About
TAB Sunday School is a program of the Tibetan Association of Boston. Tibetan Sunday School meets weekly for four hours. Over seventy-five children, from five to eighteen years old, engage in study, performance, and community events. The school is truly a community endeavor, led by a parents' committee and taught by volunteer educators. We actively engage our broader communities in special events throughout the year, sharing the unique culture and traditions of Tibet with our families, friends, and neighbors, and exposing our children to the rich diversity of life in the greater Boston area.
History
Boston
was one of first cluster sites where Tibetans resettled under the Tibetan-United
States Resettlement Project (TRP). The TRP, a provision of the 1990
Immigration Act, provided U. S. immigration visas to one thousand Tibetans from
India and Nepal. Under this project, between 1990 and 1997, 250 Tibetans immigrated
to the Boston area. With support from
others in the Boston area, this community founded The Tibetan Association of
Boston (TAB) in 1992. Gradually, the community felt a need for a Tibetan
weekend school, where children could learn Tibetan language, literature and culture.

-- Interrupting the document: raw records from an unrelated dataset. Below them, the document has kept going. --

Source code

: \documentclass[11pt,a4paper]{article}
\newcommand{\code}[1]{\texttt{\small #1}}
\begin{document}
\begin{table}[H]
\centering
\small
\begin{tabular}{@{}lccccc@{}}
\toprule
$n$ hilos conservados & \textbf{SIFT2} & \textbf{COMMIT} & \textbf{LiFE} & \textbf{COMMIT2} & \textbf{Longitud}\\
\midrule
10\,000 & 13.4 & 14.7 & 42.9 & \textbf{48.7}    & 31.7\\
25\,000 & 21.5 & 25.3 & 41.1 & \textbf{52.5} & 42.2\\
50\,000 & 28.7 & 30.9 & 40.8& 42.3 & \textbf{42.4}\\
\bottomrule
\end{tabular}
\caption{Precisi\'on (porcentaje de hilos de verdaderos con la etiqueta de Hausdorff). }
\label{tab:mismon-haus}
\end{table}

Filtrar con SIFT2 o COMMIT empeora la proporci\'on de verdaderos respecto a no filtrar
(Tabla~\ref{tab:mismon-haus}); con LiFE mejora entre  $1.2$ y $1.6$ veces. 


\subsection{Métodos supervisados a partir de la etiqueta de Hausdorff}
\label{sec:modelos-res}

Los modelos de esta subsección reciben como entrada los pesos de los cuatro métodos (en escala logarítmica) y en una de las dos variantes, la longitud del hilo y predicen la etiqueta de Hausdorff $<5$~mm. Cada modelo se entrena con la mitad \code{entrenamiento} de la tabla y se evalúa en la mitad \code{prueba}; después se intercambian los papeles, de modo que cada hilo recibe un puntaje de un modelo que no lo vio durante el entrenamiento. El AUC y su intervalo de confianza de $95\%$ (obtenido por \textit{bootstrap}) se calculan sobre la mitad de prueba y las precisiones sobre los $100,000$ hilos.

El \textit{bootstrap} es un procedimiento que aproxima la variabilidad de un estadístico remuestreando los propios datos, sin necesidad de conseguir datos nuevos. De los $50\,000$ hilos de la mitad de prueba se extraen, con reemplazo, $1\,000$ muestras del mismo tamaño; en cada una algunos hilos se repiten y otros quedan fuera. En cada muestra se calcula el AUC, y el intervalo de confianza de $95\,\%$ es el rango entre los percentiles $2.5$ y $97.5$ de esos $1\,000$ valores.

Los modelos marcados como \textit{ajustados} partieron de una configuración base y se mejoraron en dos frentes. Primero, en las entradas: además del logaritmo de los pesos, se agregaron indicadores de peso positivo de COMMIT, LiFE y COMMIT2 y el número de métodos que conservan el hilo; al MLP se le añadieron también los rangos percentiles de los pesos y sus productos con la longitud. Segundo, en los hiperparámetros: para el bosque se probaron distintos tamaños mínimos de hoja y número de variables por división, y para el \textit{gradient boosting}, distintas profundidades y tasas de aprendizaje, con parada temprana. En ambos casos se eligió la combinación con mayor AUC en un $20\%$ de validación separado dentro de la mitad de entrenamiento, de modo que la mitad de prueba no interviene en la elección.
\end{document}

In 1996, TAB established a Parents’ Committee and launched the TAB Sunday School
at Swedenborg Chapel in Cambridge. Ten years later, in 2006, the overall
management of the school was handed over to the Parents Committee by the
Executive Board of the TAB.
Mission: Preserve, Educate, Empower
The mission of
the school is to preserve the rich culture and heritage of
Tibet; educate our children in Tibetan language, performing
arts, history, and religion; and empower them to engage fully
and meaningfully in our community and broader world.